WORK TO COMPLETE:
Work out the number of lines that hold "label" in the listing, and give that number with no other text.
=======
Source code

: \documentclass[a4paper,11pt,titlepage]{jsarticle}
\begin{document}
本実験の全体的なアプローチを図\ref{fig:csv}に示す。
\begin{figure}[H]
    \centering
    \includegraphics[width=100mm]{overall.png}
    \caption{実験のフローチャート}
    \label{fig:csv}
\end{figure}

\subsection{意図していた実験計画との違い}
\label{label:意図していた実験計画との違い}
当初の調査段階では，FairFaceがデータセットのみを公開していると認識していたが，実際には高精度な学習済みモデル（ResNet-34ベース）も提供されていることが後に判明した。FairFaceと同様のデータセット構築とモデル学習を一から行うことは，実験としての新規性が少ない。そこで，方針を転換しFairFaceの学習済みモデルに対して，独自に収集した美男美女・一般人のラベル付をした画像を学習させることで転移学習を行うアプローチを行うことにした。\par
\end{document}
=======
TASK SOLUTION:
2